Man convicted of insulting Sarkozy
A court Friday convicted a young man of insulting Nicolas Sarkozy when the president made a surprise visit to a poor Paris suburb which he once promised to "clean out with a power hose."
Mohamed Bridji was sentenced to 35 hours community service for telling Sarkozy to "go screw yourself asshole, you're in my territory here," when the French leader went Wednesday to La Corneuve.
The 21-year-old was charged with three offences: insulting behaviour to the president of the republic, insulting behaviour to police officers, and resisting arrest.
He appeared in court in Bobigny with facial bruising from injuries he received during his arrest. Three police officers involved in his arrest were each awarded 75 euros (90 dollars) in damages and a day's sick leave from work.
A television cameraman said he had been slapped by one of the officers guarding Sarkozy, who was accompanied by his interior minister on the unannounced visit, when he tried to film Bridji's arrest.
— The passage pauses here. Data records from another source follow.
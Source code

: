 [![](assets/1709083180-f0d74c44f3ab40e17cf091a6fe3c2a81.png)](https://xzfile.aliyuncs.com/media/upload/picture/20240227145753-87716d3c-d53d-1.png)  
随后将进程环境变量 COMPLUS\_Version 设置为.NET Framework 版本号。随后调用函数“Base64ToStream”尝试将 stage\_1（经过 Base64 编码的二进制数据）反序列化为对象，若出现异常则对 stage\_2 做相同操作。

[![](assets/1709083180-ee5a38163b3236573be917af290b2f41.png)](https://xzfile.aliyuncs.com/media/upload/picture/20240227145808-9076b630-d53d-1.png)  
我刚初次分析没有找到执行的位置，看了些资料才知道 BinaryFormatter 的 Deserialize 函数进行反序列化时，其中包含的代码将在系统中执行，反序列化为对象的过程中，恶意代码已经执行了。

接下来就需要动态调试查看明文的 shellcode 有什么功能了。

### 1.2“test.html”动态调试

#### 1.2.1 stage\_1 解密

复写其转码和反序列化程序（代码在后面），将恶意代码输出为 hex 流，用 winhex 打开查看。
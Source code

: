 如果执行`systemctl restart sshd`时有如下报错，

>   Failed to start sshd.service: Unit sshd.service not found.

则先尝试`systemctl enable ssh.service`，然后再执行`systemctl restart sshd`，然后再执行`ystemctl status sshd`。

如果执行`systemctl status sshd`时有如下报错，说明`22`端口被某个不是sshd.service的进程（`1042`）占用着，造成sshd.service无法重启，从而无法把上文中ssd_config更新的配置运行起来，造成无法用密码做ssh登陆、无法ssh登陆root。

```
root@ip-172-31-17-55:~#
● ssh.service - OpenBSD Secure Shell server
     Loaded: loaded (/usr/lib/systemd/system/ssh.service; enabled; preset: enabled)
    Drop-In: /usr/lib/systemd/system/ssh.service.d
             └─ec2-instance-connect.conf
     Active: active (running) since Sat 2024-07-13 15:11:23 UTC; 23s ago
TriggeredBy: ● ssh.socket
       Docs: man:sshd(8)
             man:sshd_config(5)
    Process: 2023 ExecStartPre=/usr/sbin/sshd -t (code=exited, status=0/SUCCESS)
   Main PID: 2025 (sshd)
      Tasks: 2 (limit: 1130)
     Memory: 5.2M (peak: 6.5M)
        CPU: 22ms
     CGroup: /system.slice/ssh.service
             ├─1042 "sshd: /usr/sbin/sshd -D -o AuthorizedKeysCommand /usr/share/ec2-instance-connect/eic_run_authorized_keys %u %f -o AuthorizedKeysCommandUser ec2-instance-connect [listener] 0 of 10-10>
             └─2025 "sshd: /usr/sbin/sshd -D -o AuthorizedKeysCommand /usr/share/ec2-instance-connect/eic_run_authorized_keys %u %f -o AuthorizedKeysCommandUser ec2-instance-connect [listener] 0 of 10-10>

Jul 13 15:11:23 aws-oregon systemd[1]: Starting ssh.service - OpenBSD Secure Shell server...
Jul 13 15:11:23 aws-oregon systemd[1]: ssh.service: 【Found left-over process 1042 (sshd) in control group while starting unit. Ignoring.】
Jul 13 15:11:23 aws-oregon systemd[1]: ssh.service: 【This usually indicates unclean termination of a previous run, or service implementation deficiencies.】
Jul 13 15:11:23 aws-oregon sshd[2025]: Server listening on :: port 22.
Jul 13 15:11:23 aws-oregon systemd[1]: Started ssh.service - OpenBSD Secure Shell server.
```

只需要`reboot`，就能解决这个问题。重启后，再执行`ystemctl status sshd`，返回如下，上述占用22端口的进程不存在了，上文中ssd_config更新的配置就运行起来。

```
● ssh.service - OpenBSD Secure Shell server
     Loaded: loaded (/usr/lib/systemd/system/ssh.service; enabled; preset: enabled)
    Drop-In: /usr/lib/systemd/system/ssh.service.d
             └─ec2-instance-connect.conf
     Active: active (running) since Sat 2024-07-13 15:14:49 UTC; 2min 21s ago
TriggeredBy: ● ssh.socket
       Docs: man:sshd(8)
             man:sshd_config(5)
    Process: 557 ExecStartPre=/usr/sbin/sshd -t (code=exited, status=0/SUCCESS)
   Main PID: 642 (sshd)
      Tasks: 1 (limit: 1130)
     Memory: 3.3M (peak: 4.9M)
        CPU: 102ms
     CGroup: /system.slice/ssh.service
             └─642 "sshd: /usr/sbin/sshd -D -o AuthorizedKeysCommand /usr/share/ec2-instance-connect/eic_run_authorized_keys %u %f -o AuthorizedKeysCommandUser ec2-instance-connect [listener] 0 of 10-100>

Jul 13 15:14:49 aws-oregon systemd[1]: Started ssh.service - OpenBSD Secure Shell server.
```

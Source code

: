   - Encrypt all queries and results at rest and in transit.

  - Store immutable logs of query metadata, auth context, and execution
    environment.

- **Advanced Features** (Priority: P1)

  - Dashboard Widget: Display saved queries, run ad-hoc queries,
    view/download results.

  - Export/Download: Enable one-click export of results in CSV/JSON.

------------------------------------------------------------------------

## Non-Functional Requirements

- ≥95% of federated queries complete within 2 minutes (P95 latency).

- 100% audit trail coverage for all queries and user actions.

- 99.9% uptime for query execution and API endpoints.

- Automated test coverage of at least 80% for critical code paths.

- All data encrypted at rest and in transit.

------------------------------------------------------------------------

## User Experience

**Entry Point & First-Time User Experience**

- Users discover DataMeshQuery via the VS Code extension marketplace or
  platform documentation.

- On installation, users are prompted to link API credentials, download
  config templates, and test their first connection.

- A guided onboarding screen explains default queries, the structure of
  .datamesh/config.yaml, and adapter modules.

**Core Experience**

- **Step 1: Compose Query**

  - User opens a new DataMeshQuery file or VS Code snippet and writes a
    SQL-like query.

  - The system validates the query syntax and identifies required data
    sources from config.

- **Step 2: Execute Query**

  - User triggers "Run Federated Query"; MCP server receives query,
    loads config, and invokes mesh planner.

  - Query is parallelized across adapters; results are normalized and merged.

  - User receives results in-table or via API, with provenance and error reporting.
Pierre Lassus of France 3 television said he "was there by chance, working on a different subject" when he spotted Sarkozy in La Corneuve, a poor northern suburb where a majority of residents are of immigrant origin.
"When Sarkozy's security officers arrested him I tried to film it but we weren't able to. Then one of the men came up to me and slapped me, saying 'Don't film,'" Lassus said in a statement on radio station Europe 1's website.
The journalists' union SNJ-CGT at France Televisions said it was lodging a complaint.
Last month, a boy threw a plastic bottle at Sarkozy at a school in the town of Beauvais, near Paris. Sarkozy was there to discuss violence in French schools.
It was in La Courneuve that Sarkozy sparked an outcry in June 2005 when as interior minister he visited a housing estate in the wake of a fatal shooting and said he would "clean it out with a power hose."
Four months later, violent riots erupted in French suburbs, sparked by the death of two youths who were electrocuted when they climbed into a substation as they were fleeing from police in an area near Paris.
The violence was blamed partly on bad relations between authorities and locals in such suburbs, which are home to large immigrant populations and suffer from high unemployment.
An aide to Sarkozy said the president had talked on Wednesday with people in a section of the estate that is due to be demolished, but several residents told AFP they saw nothing but police and cars coming and going.
A local counsellor for the neighbourhood in the Seine-Saint-Denis region, Stephane Troussel, said in a statement that the visit was an "admission of failure" for Sarkozy's security policies.
He said Sarkozy "is obliged to come in the middle of the night, secretly, because in La Courneuve as in Seine-Saint-Denis his record on public security and action in working class areas is not great."